Recorded data
------------------------------------------------------------
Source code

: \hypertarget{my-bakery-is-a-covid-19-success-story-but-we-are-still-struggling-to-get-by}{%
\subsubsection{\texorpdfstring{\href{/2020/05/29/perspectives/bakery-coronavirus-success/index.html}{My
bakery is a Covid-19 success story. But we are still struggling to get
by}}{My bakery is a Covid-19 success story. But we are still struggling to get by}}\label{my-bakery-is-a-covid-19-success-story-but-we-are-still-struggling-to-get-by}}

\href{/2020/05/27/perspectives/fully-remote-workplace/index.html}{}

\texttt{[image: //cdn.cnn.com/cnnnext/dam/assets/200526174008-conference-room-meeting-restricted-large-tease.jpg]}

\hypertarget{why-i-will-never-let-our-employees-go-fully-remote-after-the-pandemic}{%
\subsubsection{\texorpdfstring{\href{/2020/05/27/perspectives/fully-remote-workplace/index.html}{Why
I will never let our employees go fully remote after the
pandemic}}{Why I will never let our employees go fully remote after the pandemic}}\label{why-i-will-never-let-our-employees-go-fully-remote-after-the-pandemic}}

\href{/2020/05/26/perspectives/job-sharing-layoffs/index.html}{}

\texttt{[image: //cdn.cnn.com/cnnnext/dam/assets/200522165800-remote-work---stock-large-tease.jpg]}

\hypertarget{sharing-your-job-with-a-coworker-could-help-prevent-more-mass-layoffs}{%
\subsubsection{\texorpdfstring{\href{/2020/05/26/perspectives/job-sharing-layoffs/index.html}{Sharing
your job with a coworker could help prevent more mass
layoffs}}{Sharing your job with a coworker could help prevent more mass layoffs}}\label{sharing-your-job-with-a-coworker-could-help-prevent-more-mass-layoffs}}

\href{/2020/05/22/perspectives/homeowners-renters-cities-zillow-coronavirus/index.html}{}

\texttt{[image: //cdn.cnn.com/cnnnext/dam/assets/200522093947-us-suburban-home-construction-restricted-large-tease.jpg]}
------------------------------------------------------------
PROBLEM:
The entries above are to be output exactly as they appear.

ANSWER FOR THE TASK:
Source code

: \hypertarget{my-bakery-is-a-covid-19-success-story-but-we-are-still-struggling-to-get-by}{%
\subsubsection{\texorpdfstring{\href{/2020/05/29/perspectives/bakery-coronavirus-success/index.html}{My
bakery is a Covid-19 success story. But we are still struggling to get
by}}{My bakery is a Covid-19 success story. But we are still struggling to get by}}\label{my-bakery-is-a-covid-19-success-story-but-we-are-still-struggling-to-get-by}}

\href{/2020/05/27/perspectives/fully-remote-workplace/index.html}{}

\texttt{[image: //cdn.cnn.com/cnnnext/dam/assets/200526174008-conference-room-meeting-restricted-large-tease.jpg]}

\hypertarget{why-i-will-never-let-our-employees-go-fully-remote-after-the-pandemic}{%
\subsubsection{\texorpdfstring{\href{/2020/05/27/perspectives/fully-remote-workplace/index.html}{Why
I will never let our employees go fully remote after the
pandemic}}{Why I will never let our employees go fully remote after the pandemic}}\label{why-i-will-never-let-our-employees-go-fully-remote-after-the-pandemic}}

\href{/2020/05/26/perspectives/job-sharing-layoffs/index.html}{}

\texttt{[image: //cdn.cnn.com/cnnnext/dam/assets/200522165800-remote-work---stock-large-tease.jpg]}

\hypertarget{sharing-your-job-with-a-coworker-could-help-prevent-more-mass-layoffs}{%
\subsubsection{\texorpdfstring{\href{/2020/05/26/perspectives/job-sharing-layoffs/index.html}{Sharing
your job with a coworker could help prevent more mass
layoffs}}{Sharing your job with a coworker could help prevent more mass layoffs}}\label{sharing-your-job-with-a-coworker-could-help-prevent-more-mass-layoffs}}

\href{/2020/05/22/perspectives/homeowners-renters-cities-zillow-coronavirus/index.html}{}

\texttt{[image: //cdn.cnn.com/cnnnext/dam/assets/200522093947-us-suburban-home-construction-restricted-large-tease.jpg]}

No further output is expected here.